Saturday 1st of June 2024 and with a glorious day, full sun and no wind, Spencer Gulf, visible from our van, was dead flat and inviting us to explore it. So, out came the foldable e-bikes and away we went. Cycling a round trip of approximately 17km around the town, out to the boat ramp towards North Shields, then back into town, where we checked out some shops and had lunch on the foreshore. We then rode out to the West Coast Distillery where we hoped to sample the local gins but, unfortunately, they were closed, so instead we rode to the Beer Garden Brewery a local craft brewery to sample a couple of beer paddles of their fantastic beer in front of the fireplace. This was followed by a slightly wobbly ride back home to the caravan park for dinner, drinks, and chilling.
A chill day today, being Sunday and all. We did some washing and some odd jobs around the van, restocked our food and fuel, and then found ourselves with an arvo to kill so Jules and I headed back to The Beer Garden Brewery for another pint (or two) of Porter.
Checking out of Port Lincoln, we made our way the 160km North to Cowell, our campsite for the next couple of days. En route, we dropped into and checked out Port Neill and Arno Bay, both lovely little seaside towns that would be perfect chill spots with good weather.
“And the award goes to…(drum roll)…. Cowell!”. Well done Cowell for some great and cheap caravan-friendly crowd-pleasers. First up, the Cowell RV park is just one km from town and provides free potable water, a communal firepit with some firewood, rubbish bins and well-spaced, level sites all for $10 a night. Looked after by the Lions Club, it’s a great, cost-effective place to park our arses, and the van, for a couple of days as we check out the town and region. But alas there are no dunnies or showers – well don’t stress as just up at the marina, that one km away, there are new public dunnies and showers, with the showers costing $1 for 10mins of hot water.
So with our camping in Cowell sorted, we spent a couple of days looking around Cowell and the area. Topped off with an $18 pig on a spit roast dinner, with jacket potatoes and vegies at the Franklin Pub.
That wraps up our Eyre Peninsula leg of the trip and tomorrow we’re heading Northwest again to spend a week exploring the Gawler Ranges.

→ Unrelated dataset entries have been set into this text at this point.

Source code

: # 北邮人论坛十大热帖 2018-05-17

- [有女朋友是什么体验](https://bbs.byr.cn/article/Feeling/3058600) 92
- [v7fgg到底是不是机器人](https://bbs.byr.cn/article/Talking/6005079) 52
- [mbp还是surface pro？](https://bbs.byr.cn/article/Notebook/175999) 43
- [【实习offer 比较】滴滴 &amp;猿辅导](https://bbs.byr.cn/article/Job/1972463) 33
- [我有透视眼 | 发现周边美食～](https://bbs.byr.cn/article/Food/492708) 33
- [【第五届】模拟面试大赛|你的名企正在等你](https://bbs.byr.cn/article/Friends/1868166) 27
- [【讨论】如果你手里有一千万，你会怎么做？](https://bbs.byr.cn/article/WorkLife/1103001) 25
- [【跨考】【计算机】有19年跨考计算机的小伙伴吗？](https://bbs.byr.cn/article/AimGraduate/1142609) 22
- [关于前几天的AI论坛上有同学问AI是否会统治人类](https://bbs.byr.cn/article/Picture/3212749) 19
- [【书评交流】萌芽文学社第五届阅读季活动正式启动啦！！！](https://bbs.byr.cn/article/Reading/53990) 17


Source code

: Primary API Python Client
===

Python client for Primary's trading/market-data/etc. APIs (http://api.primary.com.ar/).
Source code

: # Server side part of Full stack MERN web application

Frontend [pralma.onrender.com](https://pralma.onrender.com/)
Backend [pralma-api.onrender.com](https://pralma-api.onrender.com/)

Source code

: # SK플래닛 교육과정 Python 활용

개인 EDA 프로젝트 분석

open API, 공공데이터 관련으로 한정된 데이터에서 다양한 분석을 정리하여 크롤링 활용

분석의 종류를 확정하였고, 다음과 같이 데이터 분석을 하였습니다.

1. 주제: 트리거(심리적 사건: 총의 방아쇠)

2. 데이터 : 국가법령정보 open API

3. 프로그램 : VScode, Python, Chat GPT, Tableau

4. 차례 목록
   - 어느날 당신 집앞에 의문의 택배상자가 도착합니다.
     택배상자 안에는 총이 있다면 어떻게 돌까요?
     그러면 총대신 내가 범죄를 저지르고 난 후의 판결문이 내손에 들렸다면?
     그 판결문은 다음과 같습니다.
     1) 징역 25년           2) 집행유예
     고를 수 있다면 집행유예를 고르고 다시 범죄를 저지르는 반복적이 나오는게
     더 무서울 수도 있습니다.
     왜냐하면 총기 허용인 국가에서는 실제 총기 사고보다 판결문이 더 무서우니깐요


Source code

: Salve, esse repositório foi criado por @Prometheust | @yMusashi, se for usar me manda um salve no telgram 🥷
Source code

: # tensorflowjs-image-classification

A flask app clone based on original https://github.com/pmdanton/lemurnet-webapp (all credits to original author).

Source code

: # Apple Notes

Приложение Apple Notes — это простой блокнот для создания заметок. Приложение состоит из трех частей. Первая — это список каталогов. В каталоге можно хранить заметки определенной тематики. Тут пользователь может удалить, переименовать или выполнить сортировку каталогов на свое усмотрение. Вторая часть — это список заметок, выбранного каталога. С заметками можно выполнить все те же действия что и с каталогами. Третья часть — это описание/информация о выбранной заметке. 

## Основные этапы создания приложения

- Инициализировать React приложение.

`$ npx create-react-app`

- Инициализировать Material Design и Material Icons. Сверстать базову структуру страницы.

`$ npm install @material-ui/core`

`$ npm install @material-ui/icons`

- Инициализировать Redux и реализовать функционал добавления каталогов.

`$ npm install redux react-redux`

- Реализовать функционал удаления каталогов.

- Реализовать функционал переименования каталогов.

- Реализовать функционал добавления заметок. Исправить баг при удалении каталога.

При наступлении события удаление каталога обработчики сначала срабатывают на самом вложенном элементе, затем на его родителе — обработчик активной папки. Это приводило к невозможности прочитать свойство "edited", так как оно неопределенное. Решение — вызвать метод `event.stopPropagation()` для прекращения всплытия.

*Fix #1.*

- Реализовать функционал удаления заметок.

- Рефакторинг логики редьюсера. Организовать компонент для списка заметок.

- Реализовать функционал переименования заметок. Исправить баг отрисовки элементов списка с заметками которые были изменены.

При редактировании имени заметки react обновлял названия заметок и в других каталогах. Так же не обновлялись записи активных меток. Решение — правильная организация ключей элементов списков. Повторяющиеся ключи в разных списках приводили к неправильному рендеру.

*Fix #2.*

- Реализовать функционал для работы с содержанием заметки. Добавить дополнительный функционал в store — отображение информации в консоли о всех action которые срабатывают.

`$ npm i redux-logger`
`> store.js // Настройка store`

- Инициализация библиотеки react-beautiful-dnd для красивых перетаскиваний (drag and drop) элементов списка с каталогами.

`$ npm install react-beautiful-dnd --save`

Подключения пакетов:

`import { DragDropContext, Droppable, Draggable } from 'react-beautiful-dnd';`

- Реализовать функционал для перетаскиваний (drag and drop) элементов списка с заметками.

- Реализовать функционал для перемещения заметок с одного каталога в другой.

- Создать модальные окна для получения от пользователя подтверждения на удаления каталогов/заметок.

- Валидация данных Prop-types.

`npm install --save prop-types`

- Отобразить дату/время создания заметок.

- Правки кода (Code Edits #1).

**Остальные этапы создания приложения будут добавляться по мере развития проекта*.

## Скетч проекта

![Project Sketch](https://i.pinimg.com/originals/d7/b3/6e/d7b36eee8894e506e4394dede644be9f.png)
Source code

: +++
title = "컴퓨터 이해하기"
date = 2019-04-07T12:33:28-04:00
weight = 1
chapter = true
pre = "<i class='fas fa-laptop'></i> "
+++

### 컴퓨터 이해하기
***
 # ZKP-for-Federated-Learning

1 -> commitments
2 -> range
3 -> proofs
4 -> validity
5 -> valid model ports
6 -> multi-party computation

Such great photos and blog Tony! Great to follow your adventures. Are you following a planned route or just whatever takes your fancy and weather depending?
Thanks Lyndell. I’ve got 8months off, 6 of which we’re planning to travel for with no real set plan, other than catching up with some other friends in Kakadu in mid-Aug. Other than that, we’re heading where the wind blows us.